Sur la compétence de la juridiction administrative :
2. Pour demander l'annulation de l'ordonnance qu'elle attaque, la société Jvris Publica soutient que c'est à tort que le juge des référés du tribunal administratif de Nîmes s'est déclaré incompétent pour connaître de sa demande, dès lors que le présent litige est relatif à l'exécution financière d'un marché de services juridiques conclu entre un avocat et une collectivité publique.
3. Aux termes de l'article 53 de la loi du 31 décembre 1971 susvisée : " Dans le respect de l'indépendance de l'avocat, de l'autonomie des conseils de l'ordre et du caractère libéral de la profession, des décrets en Conseil d'Etat fixent les conditions d'application du présent titre. / Ils présentent notamment : / (...) 6° La procédure de règlement des contestations concernant le paiement des frais et honoraires des avocats ; (...) ". Aux termes de l'article 174 du décret du 27 novembre 1991 organisant la profession d'avocat : " Les contestations concernant le montant et le recouvrement des honoraires des avocats ne peuvent être réglées qu'en recourant à la procédure prévue aux articles suivants. ". Aux termes de l'article 175 de ce décret : " Les réclamations sont soumises au bâtonnier par toutes parties par lettre recommandée avec demande d'avis de réception ou remise contre récépissé. Le bâtonnier accuse réception de la réclamation et informe l'intéressé que, faute de décision dans le délai de quatre mois, il lui appartiendra de saisir le premier président de la cour d'appel dans le délai d'un mois. / L'avocat peut de même saisir le bâtonnier de toute difficulté. (...) ". Aux termes de l'article 176 dudit décret : " La décision du bâtonnier est susceptible de recours devant le premier président de la cour d'appel, qui est saisi par l'avocat ou la partie, par lettre recommandée avec demande d'avis de réception. / Le délai de recours est d'un mois. / Lorsque le bâtonnier n'a pas pris de décision dans les délais prévus à l'article 175, le premier président doit être saisi dans le mois qui suit. ".

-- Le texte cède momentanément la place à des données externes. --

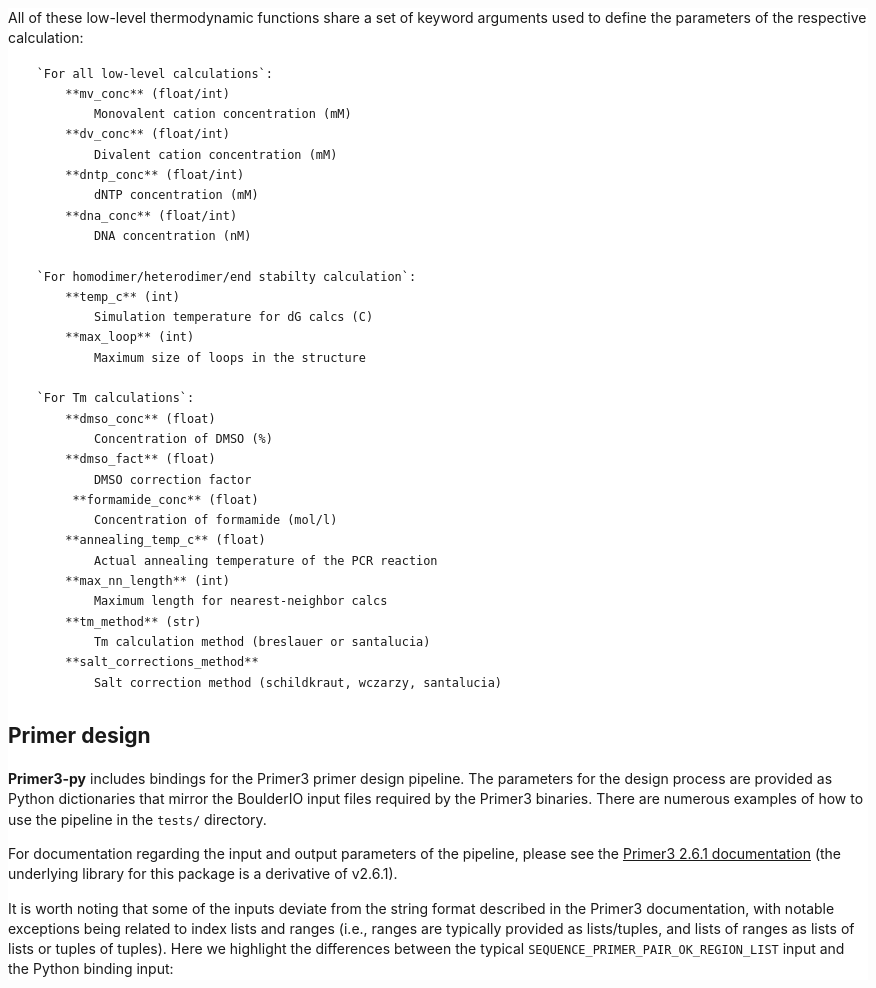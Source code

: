 All of these low-level thermodynamic functions share a set of keyword arguments
used to define the parameters of the respective calculation:

```{eval-rst}
    `For all low-level calculations`:
        **mv_conc** (float/int)
            Monovalent cation concentration (mM)
        **dv_conc** (float/int)
            Divalent cation concentration (mM)
        **dntp_conc** (float/int)
            dNTP concentration (mM)
        **dna_conc** (float/int)
            DNA concentration (nM)

    `For homodimer/heterodimer/end stabilty calculation`:
        **temp_c** (int)
            Simulation temperature for dG calcs (C)
        **max_loop** (int)
            Maximum size of loops in the structure

    `For Tm calculations`:
        **dmso_conc** (float)
            Concentration of DMSO (%)
        **dmso_fact** (float)
            DMSO correction factor
         **formamide_conc** (float)
            Concentration of formamide (mol/l)
        **annealing_temp_c** (float)
            Actual annealing temperature of the PCR reaction
        **max_nn_length** (int)
            Maximum length for nearest-neighbor calcs
        **tm_method** (str)
            Tm calculation method (breslauer or santalucia)
        **salt_corrections_method**
            Salt correction method (schildkraut, wczarzy, santalucia)

```

## Primer design

**Primer3-py** includes bindings for the Primer3 primer design pipeline. The
parameters for the design process are provided as Python dictionaries that
mirror the BoulderIO input files required by the Primer3 binaries. There
are numerous examples of how to use the pipeline in the `tests/` directory.

For documentation regarding the input and output parameters of the pipeline,
please see the [Primer3 2.6.1 documentation](https://htmlpreview.github.io/?https://github.com/primer3-org/primer3/blob/v2.6.1/src/primer3_manual.htm) (the underlying library for
this package is a derivative of v2.6.1).

It is worth noting that some of the inputs deviate from the string format
described in the Primer3 documentation, with notable exceptions being related
to index lists and ranges (i.e., ranges are typically provided as lists/tuples,
and lists of ranges as lists of lists or tuples of tuples). Here we highlight
the differences between the typical `SEQUENCE_PRIMER_PAIR_OK_REGION_LIST`
input and the Python binding input:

4. Si les dispositions des articles 174 à 176 du décret no 91-1197 du 27 novembre 1991 pris en application de la loi no 71-1130 du 31 décembre 1971 confient au bâtonnier, sous le contrôle du premier président de la cour d'appel, la compétence pour instruire tout litige portant sur les honoraires des avocats, les litiges relatifs au règlement financier d'un marché conclu entre un avocat et une collectivité publique portent sur l'exécution d'un marché public et ne peuvent, dès lors, relever que de la seule compétence du juge administratif.
5. D'une part, en vertu du premier alinéa du I de l'article 1er du code des marchés publics, alors en vigueur, les contrats conclus à titre onéreux entre les pouvoirs adjudicateurs et des opérateurs économiques publics ou privés pour répondre à leurs besoins en matière de travaux, de fournitures ou de services sont des marchés publics soumis aux dispositions de ce code. Aux termes de l'article 11 dudit code, dans sa rédaction alors en vigueur : " Les marchés et accords cadres d'un montant égal ou supérieur à 15 000 euros HT sont passés sous forme écrite. (...) ".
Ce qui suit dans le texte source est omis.